She faced him down. “My grandmother is a wonderful woman. She deserved better from the Rocheforts.”
The count looked momentarily taken aback by her bitter words. They surprised her, too. She’d never felt the loss of her royal relations to any great degree. But Grand-maman had. Not enough to leave the man she loved, but still . . .
“Why have you come here?” she demanded. “What do you want from us?”
He pulled into himself as she’d seen her grandmother do when faced with abject impudence. Usually from Monique. “I have come to ask a favor of you.”
“You have the gall to—”
“I would make it well worth your while. And your grandmother’s.”

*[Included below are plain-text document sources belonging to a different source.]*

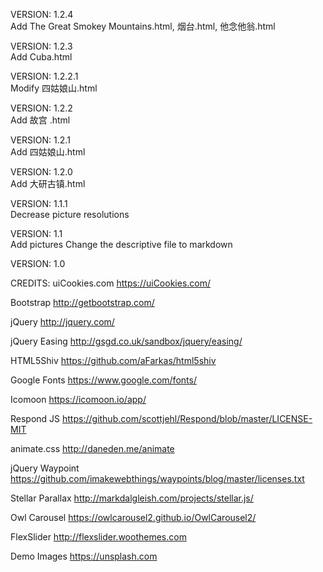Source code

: VERSION: 1.2.4\
Add The Great Smokey Mountains.html, 烟台.html, 他念他翁.html

VERSION: 1.2.3\
Add Cuba.html

VERSION: 1.2.2.1\
Modify 四姑娘山.html

VERSION: 1.2.2\
Add 故宫 .html

VERSION: 1.2.1\
Add 四姑娘山.html

VERSION: 1.2.0\
Add 大研古镇.html

VERSION: 1.1.1\
Decrease picture resolutions

VERSION: 1.1\
Add pictures
Change the descriptive file to markdown

VERSION: 1.0

CREDITS:
uiCookies.com
https://uiCookies.com/

Bootstrap
http://getbootstrap.com/

jQuery
http://jquery.com/

jQuery Easing
http://gsgd.co.uk/sandbox/jquery/easing/

HTML5Shiv
https://github.com/aFarkas/html5shiv

Google Fonts
https://www.google.com/fonts/

Icomoon
https://icomoon.io/app/

Respond JS
https://github.com/scottjehl/Respond/blob/master/LICENSE-MIT

animate.css
http://daneden.me/animate

jQuery Waypoint
https://github.com/imakewebthings/waypoints/blog/master/licenses.txt

Stellar Parallax
http://markdalgleish.com/projects/stellar.js/

Owl Carousel
https://owlcarousel2.github.io/OwlCarousel2/

FlexSlider
http://flexslider.woothemes.com

Demo Images
https://unsplash.com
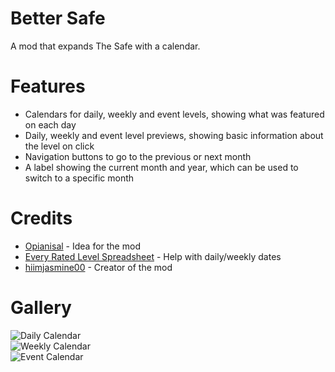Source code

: # Better Safe
A mod that expands The Safe with a calendar.

# Features
- Calendars for daily, weekly and event levels, showing what was featured on each day
- Daily, weekly and event level previews, showing basic information about the level on click
- Navigation buttons to go to the previous or next month
- A label showing the current month and year, which can be used to switch to a specific month

# Credits
- [Opianisal](user:25221350) - Idea for the mod
- [Every Rated Level Spreadsheet](https://docs.google.com/spreadsheets/d/1BBx9X8IYBtr7dA5cWu_smM2XBkLZzCXy7TjeEWRgag0) - Help with daily/weekly dates
- [hiimjasmine00](user:7466002) - Creator of the mod

# Gallery
![Daily Calendar](hiimjustin000.better_safe/daily-calendar.png?width=320)\
![Weekly Calendar](hiimjustin000.better_safe/weekly-calendar.png?width=320)\
![Event Calendar](hiimjustin000.better_safe/event-calendar.png?width=320)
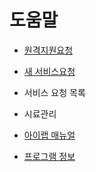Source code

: # 도움말

* [원격지원요청](010도움말/원격지원요청.md)

* [새 서비스요청](010도움말/새서비스요청.md)

* 서비스 요청 목록

* 시료관리

* [아이랩 매뉴얼](010도움말/아이랩매뉴얼.md)

* [프로그램 정보](010도움말/프로그램정보.md)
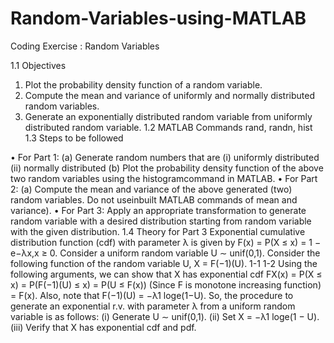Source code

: # Random-Variables-using-MATLAB

Coding Exercise : Random Variables	
	
1.1	Objectives
1.	Plot the probability density function of a random variable.
2.	Compute the mean and variance of uniformly and normally distributed random variables.
3.	Generate an exponentially distributed random variable from uniformly distributed random variable.
	1.2	MATLAB Commands
rand, randn, hist
	1.3	Steps to be followed

•	For Part 1:
(a)	Generate random numbers that are (i) uniformly distributed (ii) normally distributed
(b)	Plot the probability density function of the above two random variables using the histogramcommand in MATLAB.
•	For Part 2:
(a)	Compute the mean and variance of the above generated (two) random variables. Do not useinbuilt MATLAB commands of mean and variance).
•	For Part 3:
Apply an appropriate transformation to generate random variable with a desired distribution starting from random variable with the given distribution.
	1.4	Theory for Part 3
Exponential cumulative distribution function (cdf) with parameter λ is given by
F(x) = P(X ≤ x) = 1 − e−λx,x ≥ 0.
Consider a uniform random variable U ∼ unif(0,1). Consider the following function of the random variable U,
X = F(−1)(U).
1-1
1-2
Using the following arguments, we can show that X has exponential cdf
FX(x)	=	P(X ≤ x)
	=	P(F(−1)(U) ≤ x)
	=	P(U ≤ F(x))	(Since F is monotone increasing function)
	=	F(x).
Also, note that F(−1)(U) = −λ1 loge(1−U). So, the procedure to generate an exponential r.v. with parameter λ from a uniform random variable is as follows:
(i)	Generate U ∼ unif(0,1).
(ii)	Set X = −λ1 loge(1 − U).
(iii)	Verify that X has exponential cdf and pdf.
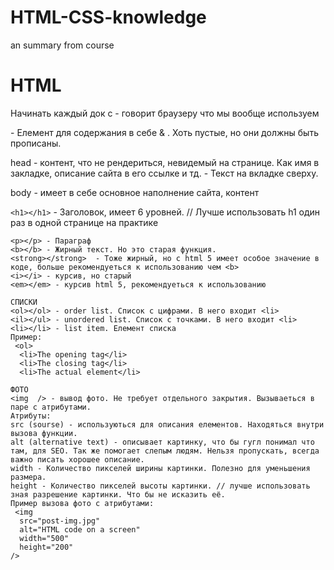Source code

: # HTML-CSS-knowledge
an summary from course

# HTML
Начинать каждый док с <!DOCTYPE html> - говорит браузеру что мы вообще используем

<html></html> - Елемент для содержания в себе <head> & <body>. Хоть пустые, но они должны быть прописаны.
	
head - контент, что не рендериться, невидемый на странице. Как имя в закладке, описание сайта в его ссылке и тд.
	 <title></title> - Текст на вкладке сверху.
	
body - имеет в себе основное наполнение сайта, контент

`<h1></h1>` - Заголовок, имеет 6 уровней. // Лучше использовать h1 один раз в одной странице на практике

	<p></p> - Параграф
	<b></b> - Жирный текст. Но это старая функция.
	<strong></strong>  - Тоже жирный, но с html 5 имеет особое значение в коде, больше рекомендуеться к использованию чем <b>
	<i></i> - курсив, но старый
	<em></em> - курсив html 5, рекомендуеться к использованию
	
	СПИСКИ
	<ol></ol> - order list. Список с цифрами. В него входит <li>
	<il></ul> - unordered list. Список с точками. В него входит <li>
	<li></li> - list item. Елемент списка
	Пример: 												
	 <ol>
      <li>The opening tag</li>
      <li>The closing tag</li>
      <li>The actual element</li>
   </ol>
	
	
	ФОТО
	<img  /> - вывод фото. Не требует отдельного закрытия. Вызываеться в паре с атрибутами.
	Атрибуты:
	src (sourse) - используються для описания елементов. Находяться внутри вызова функции.
	alt (alternative text) - описывает картинку, что бы гугл понимал что там, для SEO. Так же помогает слепым людям. Нельзя пропускать, всегда важно писать хорошее описание.
	width - Количество пикселей ширины картинки. Полезно для уменьшения размера.
	height - Количество пикселей высоты картинки. // лучше использовать зная разрешение картинки. Что бы не исказить её.
	Пример вызова фото с атрибутами:
	 <img
      src="post-img.jpg"
      alt="HTML code on a screen"
      width="500"
      height="200"
    />

	
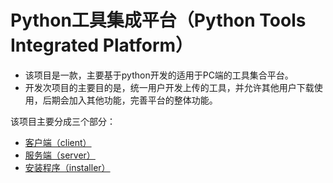 # Python工具集成平台（Python Tools Integrated Platform）
  * 该项目是一款，主要基于python开发的适用于PC端的工具集合平台。
  * 开发次项目的主要目的是，统一用户开发上传的工具，并允许其他用户下载使用，后期会加入其他功能，完善平台的整体功能。

该项目主要分成三个部分：  
  * [客户端（client）](./client/README.md)
  * [服务端（server）](./server/README.md)
  * [安装程序（installer）](./installer/README.md)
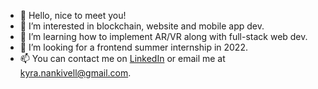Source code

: - 👋 Hello, nice to meet you!
- 👀 I’m interested in blockchain, website and mobile app dev.
- 🌱 I’m learning how to implement AR/VR along with full-stack web dev.
- 💞️ I’m looking for a frontend summer internship in 2022.
- 📫 You can contact me on [LinkedIn](https://www.linkedin.com/in/kyranank/) or email me at kyra.nankivell@gmail.com.

<!---
kyra-nank/kyra-nank is a ✨ special ✨ repository because its `README.md` (this file) appears on your GitHub profile.
You can click the Preview link to take a look at your changes.
--->
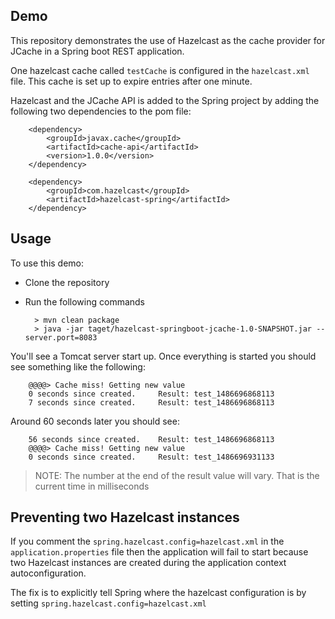 ## Demo

This repository demonstrates the use of Hazelcast as the cache provider for JCache in a Spring boot REST application.

One hazelcast cache called `testCache` is configured in the `hazelcast.xml` file. This cache is set up to expire entries 
after one minute. 

Hazelcast and the JCache API is added to the Spring project by adding the following two dependencies to the pom file:

        <dependency>
            <groupId>javax.cache</groupId>
            <artifactId>cache-api</artifactId>
            <version>1.0.0</version>
        </dependency>

        <dependency>
            <groupId>com.hazelcast</groupId>
            <artifactId>hazelcast-spring</artifactId>
        </dependency>

## Usage

To use this demo:

* Clone the repository
* Run the following commands

        > mvn clean package
        > java -jar taget/hazelcast-springboot-jcache-1.0-SNAPSHOT.jar --server.port=8083

You'll see a Tomcat server start up. Once everything is started you should see something like the following:

        @@@@> Cache miss! Getting new value
        0 seconds since created. 	 Result: test_1486696868113
        7 seconds since created. 	 Result: test_1486696868113


Around 60 seconds later you should see:
        
        56 seconds since created. 	 Result: test_1486696868113
        @@@@> Cache miss! Getting new value
        0 seconds since created. 	 Result: test_1486696931133


> NOTE: The number at the end of the result value will vary. That is the current time in milliseconds

## Preventing two Hazelcast instances

If you comment the `spring.hazelcast.config=hazelcast.xml` in the `application.properties` file then the application will 
fail to start because two Hazelcast instances are created during the application context autoconfiguration.

The fix is to explicitly tell Spring where the hazelcast configuration is by setting `spring.hazelcast.config=hazelcast.xml`
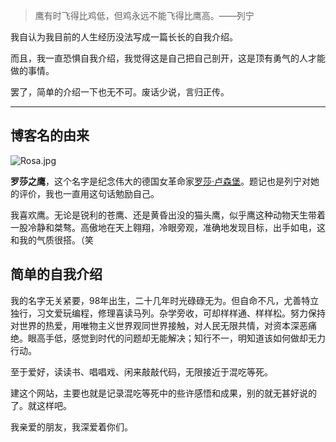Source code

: >鹰有时飞得比鸡低，但鸡永远不能飞得比鹰高。——列宁

我自认为我目前的人生经历没法写成一篇长长的自我介绍。

而且，我一直恐惧自我介绍，我觉得这是自己把自己剖开，这是顶有勇气的人才能做的事情。

罢了，简单的介绍一下也无不可。废话少说，言归正传。

------

## 博客名的由来

![Rosa.jpg](https://i.loli.net/2019/11/03/DGVE4wnSkIg9AiB.jpg "罗莎·卢森堡")

**罗莎之鹰**，这个名字是纪念伟大的德国女革命家[罗莎·卢森堡](https://zh.wikipedia.org/wiki/%E7%BE%85%E8%8E%8E%C2%B7%E7%9B%A7%E6%A3%AE%E5%A0%A1)。题记也是列宁对她的评价，我也一直用这句话勉励自己。

我喜欢鹰。无论是锐利的苍鹰、还是黄昏出没的猫头鹰，似乎鹰这种动物天生带着一股冷静和桀骜。高傲地在天上翱翔，冷眼旁观，准确地发现目标，出手如电，这和我的气质很搭。（笑

## 简单的自我介绍

我的名字无关紧要，98年出生，二十几年时光碌碌无为。但自命不凡，尤善特立独行，习文爱玩编程，修理喜读马列。杂学旁收，可却样样通、样样松。努力保持对世界的热爱，用唯物主义世界观同世界接触，对人民无限共情，对资本深恶痛绝。眼高手低，感觉到时代的问题却无能解决；知行不一，明知道该如何做却无力行动。

至于爱好，读读书、唱唱戏、闲来敲敲代码，无限接近于混吃等死。

建这个网站，主要也就是记录混吃等死中的些许感悟和成果，别的就无甚好说的了。就这样吧。

我亲爱的朋友，我深爱着你们。
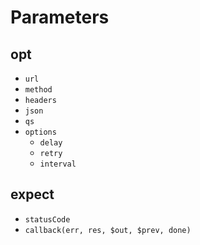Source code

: # Parameters

## opt
  * `url`
  * `method`
  * `headers`
  * `json`
  * `qs`
  * `options`
    - `delay`
    - `retry`
    - `interval`

## expect
  * `statusCode`
  * `callback(err, res, $out, $prev, done)`
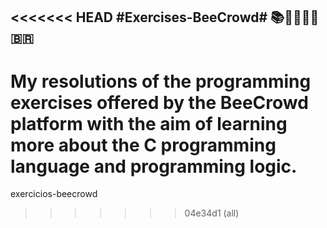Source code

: <<<<<<< HEAD
#Exercises-BeeCrowd# 📚​🐝​👨🏻‍💻​🇧🇷​
---------------------------------------------------------
My resolutions of the programming exercises offered by the BeeCrowd platform with the aim of learning more about the C programming language and programming logic.
=======
exercicios-beecrowd
>>>>>>> 04e34d1 (all)
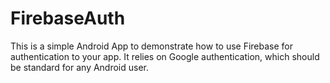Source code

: # FirebaseAuth

This is a simple Android App to demonstrate how to use Firebase for authentication to your app.  It relies on Google authentication, which should be standard for any Android user.
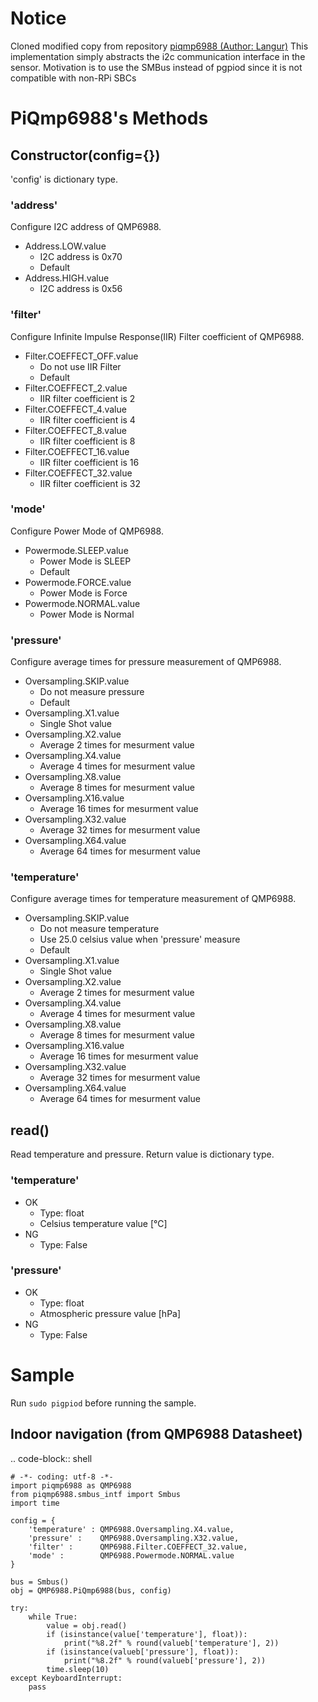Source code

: # Notice
Cloned modified copy from repository [piqmp6988 (Author: Langur)](https://github.com/Langur/piqmp6988)
This implementation simply abstracts the i2c communication interface in the sensor.
Motivation is to use the SMBus instead of pgpiod since it is not compatible with non-RPi SBCs
# PiQmp6988's Methods

## Constructor(config={})

'config' is dictionary type.

### 'address'

Configure I2C address of QMP6988.

* Address.LOW.value
    * I2C address is 0x70
    * Default
* Address.HIGH.value
    * I2C address is 0x56

### 'filter'

Configure Infinite Impulse Response(IIR) Filter coefficient of QMP6988.

* Filter.COEFFECT_OFF.value
    * Do not use IIR Filter
    * Default
* Filter.COEFFECT_2.value
    * IIR filter coefficient is 2
* Filter.COEFFECT_4.value
    * IIR filter coefficient is 4
* Filter.COEFFECT_8.value
    * IIR filter coefficient is 8
* Filter.COEFFECT_16.value
    * IIR filter coefficient is 16
* Filter.COEFFECT_32.value
    * IIR filter coefficient is 32

### 'mode'

Configure Power Mode of QMP6988.

* Powermode.SLEEP.value
    * Power Mode is SLEEP
    * Default
* Powermode.FORCE.value
    * Power Mode is Force
* Powermode.NORMAL.value
    * Power Mode is Normal

### 'pressure'

Configure average times for pressure measurement of QMP6988.

* Oversampling.SKIP.value
    * Do not measure pressure
    * Default
* Oversampling.X1.value
    * Single Shot value
* Oversampling.X2.value
    * Average 2 times for mesurment value
* Oversampling.X4.value
    * Average 4 times for mesurment value
* Oversampling.X8.value
    * Average 8 times for mesurment value
* Oversampling.X16.value
    * Average 16 times for mesurment value
* Oversampling.X32.value
    * Average 32 times for mesurment value
* Oversampling.X64.value
    * Average 64 times for mesurment value

### 'temperature'

Configure average times for temperature measurement of QMP6988.

* Oversampling.SKIP.value
    * Do not measure temperature
    * Use 25.0 celsius value when 'pressure' measure
    * Default
* Oversampling.X1.value
    * Single Shot value
* Oversampling.X2.value
    * Average 2 times for mesurment value
* Oversampling.X4.value
    * Average 4 times for mesurment value
* Oversampling.X8.value
    * Average 8 times for mesurment value
* Oversampling.X16.value
    * Average 16 times for mesurment value
* Oversampling.X32.value
    * Average 32 times for mesurment value
* Oversampling.X64.value
    * Average 64 times for mesurment value

## read()

Read temperature and pressure.
Return value is dictionary type.

### 'temperature'

* OK
    * Type: float
    * Celsius temperature value [℃]
* NG
    * Type: False

### 'pressure'

* OK
    * Type: float
    * Atmospheric pressure value [hPa]
* NG
    * Type: False

# Sample

Run `sudo pigpiod` before running the sample.

## Indoor navigation (from QMP6988 Datasheet)

.. code-block:: shell

    # -*- coding: utf-8 -*-
    import piqmp6988 as QMP6988
    from piqmp6988.smbus_intf import Smbus
    import time
    
    config = {
        'temperature' : QMP6988.Oversampling.X4.value,
        'pressure' :    QMP6988.Oversampling.X32.value,
        'filter' :      QMP6988.Filter.COEFFECT_32.value,
        'mode' :        QMP6988.Powermode.NORMAL.value
    }
    
    bus = Smbus()
    obj = QMP6988.PiQmp6988(bus, config)
    
    try:
        while True:
            value = obj.read()
            if (isinstance(value['temperature'], float)):
                print("%8.2f" % round(valueb['temperature'], 2))
            if (isinstance(valueb['pressure'], float)):
                print("%8.2f" % round(valueb['pressure'], 2))
            time.sleep(10)
    except KeyboardInterrupt:
        pass



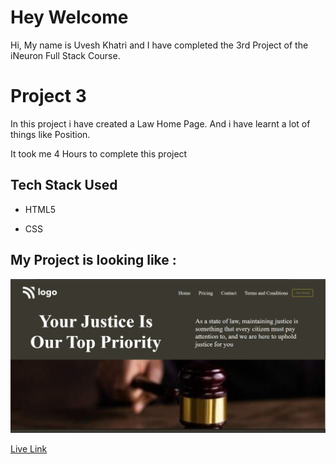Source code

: # Hey Welcome

Hi, My name is Uvesh Khatri and I have completed the 3rd Project of the iNeuron Full Stack Course.

# Project 3

In this project i have created a Law Home Page. And i have learnt a lot of things like Position.

It took me 4  Hours to complete this project
## Tech Stack Used 
- HTML5

- CSS

## My Project is looking like :
![Project3-Result](live-project-3.png)

[Live Link](https://uveshkhatri-law-home-page.netlify.app/)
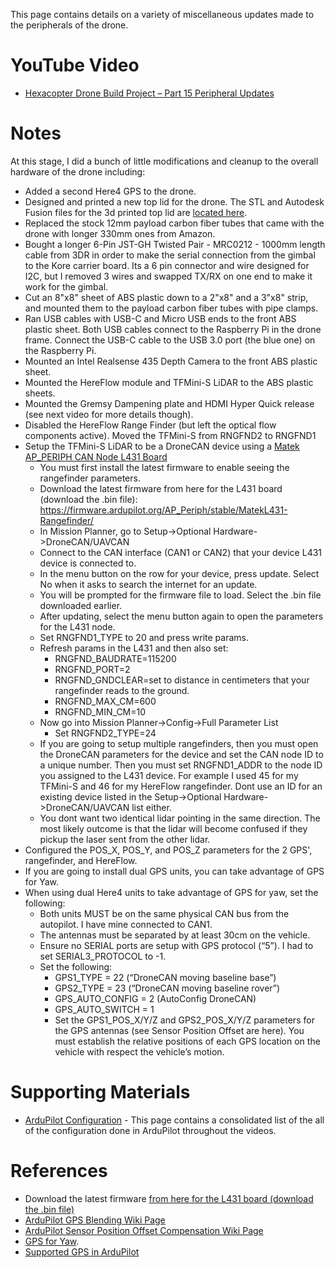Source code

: This page contains details on a variety of miscellaneous updates made to the peripherals of the drone.

# YouTube Video
- [Hexacopter Drone Build Project – Part 15 Peripheral Updates](https://youtu.be/fCVuGHLcOwo)

# Notes
At this stage, I did a bunch of little modifications and cleanup to the overall hardware of the drone including:
- Added a second Here4 GPS to the drone.
- Designed and printed a new top lid for the drone. The STL and Autodesk Fusion files for the 3d printed top lid are [located here](../../3d-print-files/drone-top-lid/).
- Replaced the stock 12mm payload carbon fiber tubes that came with the drone with longer 330mm ones from Amazon.
- Bought a longer 6-Pin JST-GH Twisted Pair - MRC0212 - 1000mm length cable from 3DR in order to make the serial connection from the gimbal to the Kore carrier board. Its a 6 pin connector and wire designed for I2C, but I removed 3 wires and swapped TX/RX on one end to make it work for the gimbal.
- Cut an 8"x8" sheet of ABS plastic down to a 2"x8" and a 3"x8" strip, and mounted them to the payload carbon fiber tubes with pipe clamps.
- Ran USB cables with USB-C and Micro USB ends to the front ABS plastic sheet. Both USB cables connect to the Raspberry Pi in the drone frame. Connect the USB-C cable to the USB 3.0 port (the blue one) on the Raspberry Pi.
- Mounted an Intel Realsense 435 Depth Camera to the front ABS plastic sheet.
- Mounted the HereFlow module and TFMini-S LiDAR to the ABS plastic sheets.
- Mounted the Gremsy Dampening plate and HDMI Hyper Quick release (see next video for more details though).
- Disabled the HereFlow Range Finder (but left the optical flow components active). Moved the TFMini-S from RNGFND2 to RNGFND1
- Setup the TFMini-S LiDAR to be a DroneCAN device using a [Matek AP_PERIPH CAN Node L431 Board](https://www.mateksys.com/?portfolio=can-l431)
  - You must first install the latest firmware to enable seeing the rangefinder parameters.
  - Download the latest firmware from here for the L431 board (download the .bin file): https://firmware.ardupilot.org/AP_Periph/stable/MatekL431-Rangefinder/
  - In Mission Planner, go to Setup->Optional Hardware->DroneCAN/UAVCAN
  - Connect to the CAN interface (CAN1 or CAN2) that your device L431 device is connected to.
  - In the menu button on the row for your device, press update. Select No when it asks to search the internet for an update.
  - You will be prompted for the firmware file to load. Select the .bin file downloaded earlier.
  - After updating, select the menu button again to open the parameters for the L431 node.
  - Set RNGFND1_TYPE to 20 and press write params.
  - Refresh params in the L431 and then also set:
    - RNGFND_BAUDRATE=115200
    - RNGFND_PORT=2
    - RNGFND_GNDCLEAR=set to distance in centimeters that your rangefinder reads to the ground.
    - RNGFND_MAX_CM=600
    - RNGFND_MIN_CM=10
  - Now go into Mission Planner->Config->Full Parameter List
    - Set RNGFND2_TYPE=24
  - If you are going to setup multiple rangefinders, then you must open the DroneCAN parameters for the device and set the CAN node ID to a unique number. Then you must set RNGFND1_ADDR to the node ID you assigned to the L431 device. For example I used 45 for my TFMini-S and 46 for my HereFlow rangefinder. Dont use an ID for an existing device listed in the Setup->Optional Hardware->DroneCAN/UAVCAN list either.
  - You dont want two identical lidar pointing in the same direction. The most likely outcome is that the lidar will become confused if they pickup the laser sent from the other lidar.
- Configured the POS_X, POS_Y, and POS_Z parameters for the 2 GPS', rangefinder, and HereFlow.
- If you are going to install dual GPS units, you can take advantage of GPS for Yaw.
- When using dual Here4 units to take advantage of GPS for yaw, set the following:
  - Both units MUST be on the same physical CAN bus from the autopilot. I have mine connected to CAN1.
  - The antennas must be separated by at least 30cm on the vehicle.
  - Ensure no SERIAL ports are setup with GPS protocol (“5”). I had to set SERIAL3_PROTOCOL to -1.
  - Set the following:
    - GPS1_TYPE = 22 (“DroneCAN moving baseline base”)
    - GPS2_TYPE = 23 (“DroneCAN moving baseline rover”)
    - GPS_AUTO_CONFIG = 2 (AutoConfig DroneCAN)
    - GPS_AUTO_SWITCH = 1
    - Set the GPS1_POS_X/Y/Z and GPS2_POS_X/Y/Z parameters for the GPS antennas (see Sensor Position Offset are here). You must establish the relative positions of each GPS location on the vehicle with respect the vehicle’s motion.


# Supporting Materials
- [ArduPilot Configuration](../ArduPilot-Config/ArduPilot-Config.md) - This page contains a consolidated list of the all of the configuration done in ArduPilot throughout the videos.


# References 
- Download the latest firmware [from here for the L431 board (download the .bin file)](https://firmware.ardupilot.org/AP_Periph/stable/MatekL431-Rangefinder/)
- [ArduPilot GPS Blending Wiki Page](https://ardupilot.org/copter/docs/common-gps-blending.html)
- [ArduPilot Sensor Position Offset Compensation Wiki Page](https://ardupilot.org/copter/docs/common-sensor-offset-compensation.html)
- [GPS for Yaw](https://ardupilot.org/copter/docs/common-gps-for-yaw.html).
- [Supported GPS in ArduPilot](https://ardupilot.org/copter/docs/common-positioning-landing-page.html#common-positioning-landing-page)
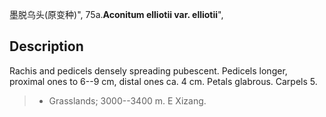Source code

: 墨脱乌头(原变种)",
75a.**Aconitum elliotii var. elliotii**",

## Description
Rachis and pedicels densely spreading pubescent. Pedicels longer, proximal ones to 6--9 cm, distal ones ca. 4 cm. Petals glabrous. Carpels 5.

> * Grasslands; 3000--3400 m. E Xizang.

That gave Monique pause. More money would make things so much easier. She could hire staff to look after Grand-maman around the clock. Then she could work more, which would enable her to save more to make Grand-maman’s final days comfortable.
It had been just the two of them since Monique turned eleven. Without Grand-maman to raise her, who knew what would have become of her? Monique owed her everything. So if she had it within her means to give it to her . . .
Monique swallowed her pride. “What sort of favor?”
He exchanged a glance with his servant. “Do you mind if we sit down?”
“Of course not.” She gestured to the sofa and to the wine in front of it. “Forgive me. I am not used to hosting royalty.”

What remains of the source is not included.